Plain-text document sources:
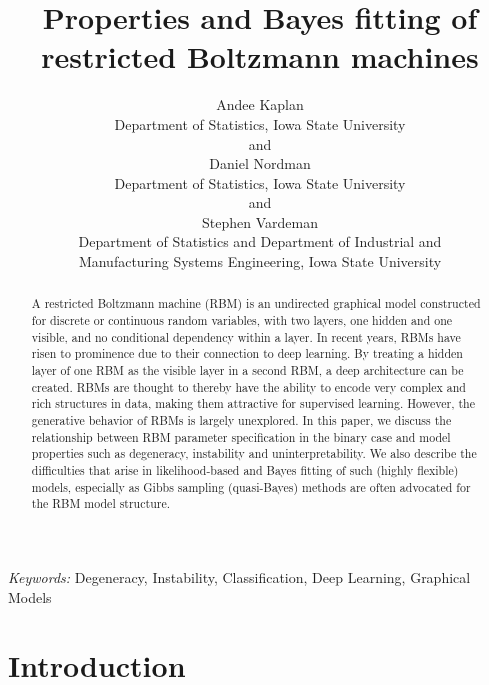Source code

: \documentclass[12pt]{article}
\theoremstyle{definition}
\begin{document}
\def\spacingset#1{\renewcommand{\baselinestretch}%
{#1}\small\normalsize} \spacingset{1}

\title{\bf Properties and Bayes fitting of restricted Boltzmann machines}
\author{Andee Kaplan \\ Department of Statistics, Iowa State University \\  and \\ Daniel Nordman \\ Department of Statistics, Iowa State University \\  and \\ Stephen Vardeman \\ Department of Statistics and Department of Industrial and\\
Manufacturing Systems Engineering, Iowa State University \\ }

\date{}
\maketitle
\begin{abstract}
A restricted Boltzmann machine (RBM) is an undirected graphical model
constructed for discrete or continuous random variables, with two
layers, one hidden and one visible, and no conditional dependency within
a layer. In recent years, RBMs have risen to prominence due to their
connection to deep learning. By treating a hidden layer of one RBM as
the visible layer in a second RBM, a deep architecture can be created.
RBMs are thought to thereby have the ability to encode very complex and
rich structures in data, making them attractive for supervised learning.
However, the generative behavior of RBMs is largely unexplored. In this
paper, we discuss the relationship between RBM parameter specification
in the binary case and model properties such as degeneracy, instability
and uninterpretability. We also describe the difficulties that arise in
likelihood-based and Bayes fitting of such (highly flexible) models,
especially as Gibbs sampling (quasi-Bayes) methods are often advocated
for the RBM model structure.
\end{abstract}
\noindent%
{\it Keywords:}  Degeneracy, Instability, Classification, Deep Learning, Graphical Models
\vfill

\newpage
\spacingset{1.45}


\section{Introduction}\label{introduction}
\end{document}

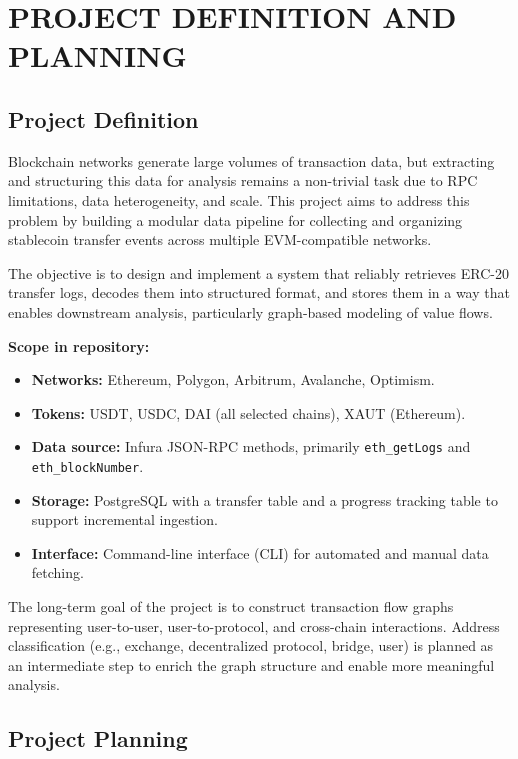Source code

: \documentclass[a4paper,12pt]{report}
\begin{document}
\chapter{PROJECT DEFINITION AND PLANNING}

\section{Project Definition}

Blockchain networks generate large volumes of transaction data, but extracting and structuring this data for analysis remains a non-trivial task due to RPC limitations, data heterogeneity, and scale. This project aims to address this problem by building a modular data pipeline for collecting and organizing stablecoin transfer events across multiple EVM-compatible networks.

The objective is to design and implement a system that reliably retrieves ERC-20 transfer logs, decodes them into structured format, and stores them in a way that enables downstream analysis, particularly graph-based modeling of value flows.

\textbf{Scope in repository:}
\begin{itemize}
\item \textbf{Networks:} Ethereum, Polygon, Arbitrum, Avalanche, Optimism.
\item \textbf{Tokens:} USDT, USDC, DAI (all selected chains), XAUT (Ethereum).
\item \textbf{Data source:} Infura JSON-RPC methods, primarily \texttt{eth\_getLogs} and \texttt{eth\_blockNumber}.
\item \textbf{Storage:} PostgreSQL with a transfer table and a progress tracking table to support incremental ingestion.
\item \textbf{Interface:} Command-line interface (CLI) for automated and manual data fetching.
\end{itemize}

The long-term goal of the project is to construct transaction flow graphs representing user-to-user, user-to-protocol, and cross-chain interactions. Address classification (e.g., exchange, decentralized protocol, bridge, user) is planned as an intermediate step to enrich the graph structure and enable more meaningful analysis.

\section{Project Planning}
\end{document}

--

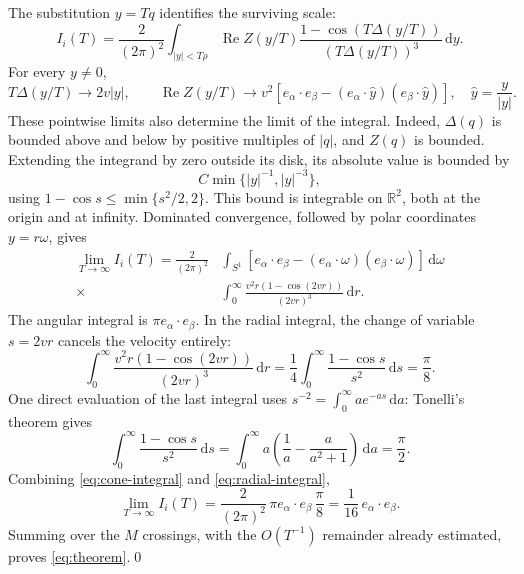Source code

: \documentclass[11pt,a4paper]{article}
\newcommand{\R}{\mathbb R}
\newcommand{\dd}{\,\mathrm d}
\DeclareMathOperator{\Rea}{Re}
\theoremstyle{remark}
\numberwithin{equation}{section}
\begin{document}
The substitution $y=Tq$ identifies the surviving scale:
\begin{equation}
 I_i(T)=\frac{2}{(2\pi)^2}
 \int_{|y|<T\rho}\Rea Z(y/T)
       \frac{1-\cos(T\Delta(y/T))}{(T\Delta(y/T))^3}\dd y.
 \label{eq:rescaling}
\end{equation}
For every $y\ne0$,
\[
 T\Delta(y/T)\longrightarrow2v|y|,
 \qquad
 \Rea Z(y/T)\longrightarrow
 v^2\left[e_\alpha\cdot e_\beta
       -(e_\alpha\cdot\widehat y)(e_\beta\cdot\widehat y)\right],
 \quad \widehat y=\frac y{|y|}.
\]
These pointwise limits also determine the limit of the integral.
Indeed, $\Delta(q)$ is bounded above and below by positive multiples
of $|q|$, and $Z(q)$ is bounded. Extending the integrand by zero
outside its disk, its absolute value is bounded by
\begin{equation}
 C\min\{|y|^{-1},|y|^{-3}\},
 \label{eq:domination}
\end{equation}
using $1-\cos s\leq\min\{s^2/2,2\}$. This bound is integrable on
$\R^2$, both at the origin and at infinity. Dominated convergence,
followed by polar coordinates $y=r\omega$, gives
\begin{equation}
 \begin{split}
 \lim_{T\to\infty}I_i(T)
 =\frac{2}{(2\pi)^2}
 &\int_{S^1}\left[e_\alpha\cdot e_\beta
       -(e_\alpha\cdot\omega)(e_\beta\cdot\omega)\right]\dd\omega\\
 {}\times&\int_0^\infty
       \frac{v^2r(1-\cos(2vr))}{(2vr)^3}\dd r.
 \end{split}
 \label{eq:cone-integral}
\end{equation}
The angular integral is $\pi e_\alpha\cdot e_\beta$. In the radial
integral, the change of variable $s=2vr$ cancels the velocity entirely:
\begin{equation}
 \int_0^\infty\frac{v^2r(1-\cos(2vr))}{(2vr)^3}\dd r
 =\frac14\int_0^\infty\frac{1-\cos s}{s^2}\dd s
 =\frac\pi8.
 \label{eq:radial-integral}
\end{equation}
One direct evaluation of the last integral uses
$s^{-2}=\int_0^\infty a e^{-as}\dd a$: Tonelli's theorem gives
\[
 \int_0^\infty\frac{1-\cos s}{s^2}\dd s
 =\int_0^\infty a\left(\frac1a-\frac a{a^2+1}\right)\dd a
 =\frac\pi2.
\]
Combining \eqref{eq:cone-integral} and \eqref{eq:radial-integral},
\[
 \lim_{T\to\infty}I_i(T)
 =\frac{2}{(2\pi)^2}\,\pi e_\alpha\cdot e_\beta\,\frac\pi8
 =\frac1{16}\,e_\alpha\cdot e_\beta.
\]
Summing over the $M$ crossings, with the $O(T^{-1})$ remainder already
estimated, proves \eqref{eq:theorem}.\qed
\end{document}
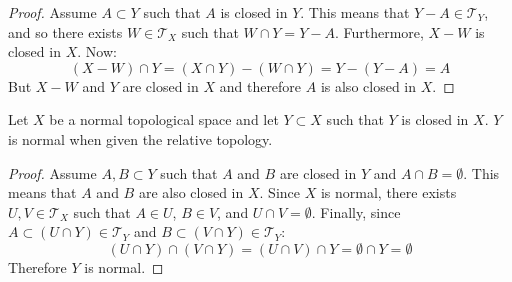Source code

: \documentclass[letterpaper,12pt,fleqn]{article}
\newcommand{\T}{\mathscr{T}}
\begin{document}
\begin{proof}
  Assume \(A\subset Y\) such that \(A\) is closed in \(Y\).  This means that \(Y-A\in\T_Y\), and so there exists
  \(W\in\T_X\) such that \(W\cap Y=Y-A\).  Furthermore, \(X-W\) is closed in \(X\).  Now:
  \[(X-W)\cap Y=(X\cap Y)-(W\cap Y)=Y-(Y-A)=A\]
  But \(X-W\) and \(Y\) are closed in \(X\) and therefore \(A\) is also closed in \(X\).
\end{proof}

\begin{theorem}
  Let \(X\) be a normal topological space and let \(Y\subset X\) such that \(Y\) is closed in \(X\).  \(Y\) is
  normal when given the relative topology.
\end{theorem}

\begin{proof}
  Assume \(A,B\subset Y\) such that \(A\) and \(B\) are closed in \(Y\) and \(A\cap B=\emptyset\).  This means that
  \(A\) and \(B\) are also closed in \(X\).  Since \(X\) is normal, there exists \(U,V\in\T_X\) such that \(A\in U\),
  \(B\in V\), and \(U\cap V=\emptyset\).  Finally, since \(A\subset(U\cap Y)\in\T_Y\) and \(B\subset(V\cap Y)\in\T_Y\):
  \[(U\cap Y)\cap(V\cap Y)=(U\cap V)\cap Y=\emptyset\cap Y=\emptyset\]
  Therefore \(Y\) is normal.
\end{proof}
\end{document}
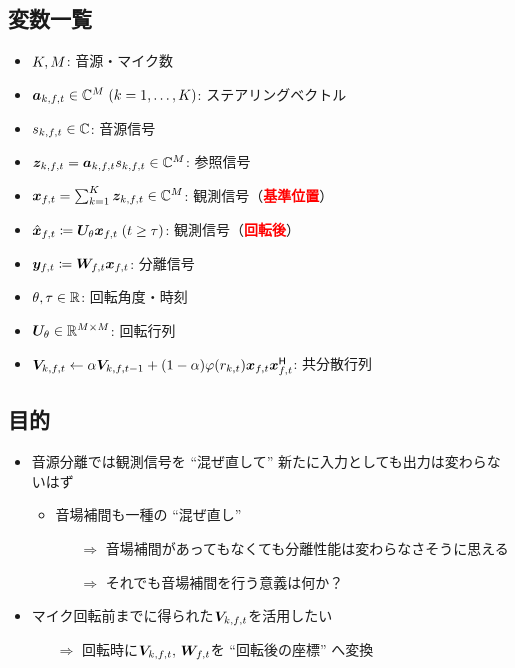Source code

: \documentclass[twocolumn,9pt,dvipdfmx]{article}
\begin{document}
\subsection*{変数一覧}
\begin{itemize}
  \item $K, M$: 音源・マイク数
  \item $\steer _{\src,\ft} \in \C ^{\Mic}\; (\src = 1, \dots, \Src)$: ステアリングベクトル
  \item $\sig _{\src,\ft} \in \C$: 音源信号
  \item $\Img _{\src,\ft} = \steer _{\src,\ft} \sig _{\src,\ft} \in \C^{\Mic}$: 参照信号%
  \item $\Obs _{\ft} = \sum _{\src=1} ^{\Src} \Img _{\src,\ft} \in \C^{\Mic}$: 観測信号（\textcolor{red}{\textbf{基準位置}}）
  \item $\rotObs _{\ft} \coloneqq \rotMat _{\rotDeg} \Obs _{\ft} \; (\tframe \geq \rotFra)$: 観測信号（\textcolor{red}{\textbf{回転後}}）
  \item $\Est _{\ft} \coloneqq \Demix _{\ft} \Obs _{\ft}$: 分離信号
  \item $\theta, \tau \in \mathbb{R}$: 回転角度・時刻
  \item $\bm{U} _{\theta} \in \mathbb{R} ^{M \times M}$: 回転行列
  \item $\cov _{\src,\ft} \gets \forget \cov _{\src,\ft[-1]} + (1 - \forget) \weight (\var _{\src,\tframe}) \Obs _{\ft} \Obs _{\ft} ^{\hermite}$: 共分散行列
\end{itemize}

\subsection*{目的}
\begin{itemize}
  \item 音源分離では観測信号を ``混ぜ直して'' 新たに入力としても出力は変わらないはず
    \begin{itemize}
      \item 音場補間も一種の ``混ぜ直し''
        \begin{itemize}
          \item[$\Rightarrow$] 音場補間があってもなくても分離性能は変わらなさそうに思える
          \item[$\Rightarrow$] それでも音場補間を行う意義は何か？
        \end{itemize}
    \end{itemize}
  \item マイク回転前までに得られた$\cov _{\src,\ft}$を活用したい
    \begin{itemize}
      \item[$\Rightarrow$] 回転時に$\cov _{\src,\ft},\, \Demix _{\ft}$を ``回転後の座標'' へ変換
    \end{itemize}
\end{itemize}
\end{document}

==

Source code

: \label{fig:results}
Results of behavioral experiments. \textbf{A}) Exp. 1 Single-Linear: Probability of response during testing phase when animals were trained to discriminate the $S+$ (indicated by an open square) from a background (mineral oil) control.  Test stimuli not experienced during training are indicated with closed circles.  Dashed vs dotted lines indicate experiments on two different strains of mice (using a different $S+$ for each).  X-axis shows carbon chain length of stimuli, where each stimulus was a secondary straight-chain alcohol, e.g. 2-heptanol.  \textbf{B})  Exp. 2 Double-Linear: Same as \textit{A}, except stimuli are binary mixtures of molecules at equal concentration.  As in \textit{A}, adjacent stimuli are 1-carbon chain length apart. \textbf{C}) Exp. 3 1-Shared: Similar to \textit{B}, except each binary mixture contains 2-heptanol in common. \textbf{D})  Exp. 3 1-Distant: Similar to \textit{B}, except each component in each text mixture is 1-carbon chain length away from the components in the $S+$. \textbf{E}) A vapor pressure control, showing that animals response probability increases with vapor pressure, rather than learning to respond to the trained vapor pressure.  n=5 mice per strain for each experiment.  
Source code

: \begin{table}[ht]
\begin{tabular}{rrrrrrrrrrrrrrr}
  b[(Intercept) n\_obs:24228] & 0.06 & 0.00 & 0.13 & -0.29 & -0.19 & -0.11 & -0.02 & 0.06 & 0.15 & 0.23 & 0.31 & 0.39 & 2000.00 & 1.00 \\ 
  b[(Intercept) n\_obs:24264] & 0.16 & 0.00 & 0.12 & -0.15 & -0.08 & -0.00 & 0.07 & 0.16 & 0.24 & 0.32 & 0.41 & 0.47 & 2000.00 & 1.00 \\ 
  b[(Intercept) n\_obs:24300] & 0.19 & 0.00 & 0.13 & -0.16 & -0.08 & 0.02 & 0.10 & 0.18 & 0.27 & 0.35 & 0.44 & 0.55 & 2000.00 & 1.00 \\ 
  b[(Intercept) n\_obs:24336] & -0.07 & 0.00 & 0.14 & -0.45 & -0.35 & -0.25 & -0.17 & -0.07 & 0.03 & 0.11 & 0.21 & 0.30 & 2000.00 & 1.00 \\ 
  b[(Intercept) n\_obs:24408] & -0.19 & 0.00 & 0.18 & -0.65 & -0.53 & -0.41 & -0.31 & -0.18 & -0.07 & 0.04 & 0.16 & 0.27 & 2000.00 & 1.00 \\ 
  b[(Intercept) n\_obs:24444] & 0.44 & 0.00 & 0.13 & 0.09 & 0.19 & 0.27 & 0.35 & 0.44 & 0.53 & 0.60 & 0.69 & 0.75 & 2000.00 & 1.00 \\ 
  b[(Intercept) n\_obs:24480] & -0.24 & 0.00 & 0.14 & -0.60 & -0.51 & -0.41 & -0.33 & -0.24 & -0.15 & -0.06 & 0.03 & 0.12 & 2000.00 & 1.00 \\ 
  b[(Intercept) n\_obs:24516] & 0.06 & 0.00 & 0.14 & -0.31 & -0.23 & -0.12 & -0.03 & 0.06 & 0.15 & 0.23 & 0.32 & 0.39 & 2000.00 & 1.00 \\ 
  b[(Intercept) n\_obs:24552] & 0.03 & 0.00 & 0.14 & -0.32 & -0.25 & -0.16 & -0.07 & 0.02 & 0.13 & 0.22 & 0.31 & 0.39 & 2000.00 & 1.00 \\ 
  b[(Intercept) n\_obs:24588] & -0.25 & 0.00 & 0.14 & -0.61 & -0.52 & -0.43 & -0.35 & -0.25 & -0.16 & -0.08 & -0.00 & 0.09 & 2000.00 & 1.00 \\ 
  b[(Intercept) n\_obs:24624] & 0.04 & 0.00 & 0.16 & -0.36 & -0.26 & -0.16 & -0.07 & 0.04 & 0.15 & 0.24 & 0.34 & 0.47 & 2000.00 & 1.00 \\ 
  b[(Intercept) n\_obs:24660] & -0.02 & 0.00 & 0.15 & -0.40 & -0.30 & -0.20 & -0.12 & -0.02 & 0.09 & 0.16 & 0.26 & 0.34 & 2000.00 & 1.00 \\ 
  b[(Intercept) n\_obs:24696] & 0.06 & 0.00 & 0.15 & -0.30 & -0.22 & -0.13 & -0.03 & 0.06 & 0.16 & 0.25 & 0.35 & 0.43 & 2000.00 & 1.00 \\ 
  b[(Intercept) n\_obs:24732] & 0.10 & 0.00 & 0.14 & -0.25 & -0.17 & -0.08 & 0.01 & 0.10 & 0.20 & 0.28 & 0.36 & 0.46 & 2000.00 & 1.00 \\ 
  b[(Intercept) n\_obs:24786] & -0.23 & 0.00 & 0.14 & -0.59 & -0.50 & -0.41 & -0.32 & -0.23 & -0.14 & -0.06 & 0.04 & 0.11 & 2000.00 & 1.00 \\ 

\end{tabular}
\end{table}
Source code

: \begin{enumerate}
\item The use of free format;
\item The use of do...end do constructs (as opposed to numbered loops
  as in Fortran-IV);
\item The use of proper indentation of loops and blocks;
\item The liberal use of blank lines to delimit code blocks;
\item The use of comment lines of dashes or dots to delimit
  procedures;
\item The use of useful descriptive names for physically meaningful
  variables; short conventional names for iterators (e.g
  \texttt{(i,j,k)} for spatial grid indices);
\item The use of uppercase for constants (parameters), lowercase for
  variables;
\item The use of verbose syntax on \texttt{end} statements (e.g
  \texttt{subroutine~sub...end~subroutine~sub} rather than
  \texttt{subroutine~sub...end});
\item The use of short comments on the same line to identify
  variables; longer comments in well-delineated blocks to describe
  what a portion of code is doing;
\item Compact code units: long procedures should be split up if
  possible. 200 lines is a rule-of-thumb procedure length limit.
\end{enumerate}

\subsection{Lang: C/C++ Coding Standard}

ACTIVITY: Copy the lines above exactly. Start with the line containing "b[(Intercept) n\_obs:24444] &", end with the line containing "b[(Intercept) n\_obs:24660] &", and include both.

SOLUTION:
  b[(Intercept) n\_obs:24444] & 0.44 & 0.00 & 0.13 & 0.09 & 0.19 & 0.27 & 0.35 & 0.44 & 0.53 & 0.60 & 0.69 & 0.75 & 2000.00 & 1.00 \\ 
  b[(Intercept) n\_obs:24480] & -0.24 & 0.00 & 0.14 & -0.60 & -0.51 & -0.41 & -0.33 & -0.24 & -0.15 & -0.06 & 0.03 & 0.12 & 2000.00 & 1.00 \\ 
  b[(Intercept) n\_obs:24516] & 0.06 & 0.00 & 0.14 & -0.31 & -0.23 & -0.12 & -0.03 & 0.06 & 0.15 & 0.23 & 0.32 & 0.39 & 2000.00 & 1.00 \\ 
  b[(Intercept) n\_obs:24552] & 0.03 & 0.00 & 0.14 & -0.32 & -0.25 & -0.16 & -0.07 & 0.02 & 0.13 & 0.22 & 0.31 & 0.39 & 2000.00 & 1.00 \\ 
  b[(Intercept) n\_obs:24588] & -0.25 & 0.00 & 0.14 & -0.61 & -0.52 & -0.43 & -0.35 & -0.25 & -0.16 & -0.08 & -0.00 & 0.09 & 2000.00 & 1.00 \\ 
  b[(Intercept) n\_obs:24624] & 0.04 & 0.00 & 0.16 & -0.36 & -0.26 & -0.16 & -0.07 & 0.04 & 0.15 & 0.24 & 0.34 & 0.47 & 2000.00 & 1.00 \\ 
  b[(Intercept) n\_obs:24660] & -0.02 & 0.00 & 0.15 & -0.40 & -0.30 & -0.20 & -0.12 & -0.02 & 0.09 & 0.16 & 0.26 & 0.34 & 2000.00 & 1.00 \\ 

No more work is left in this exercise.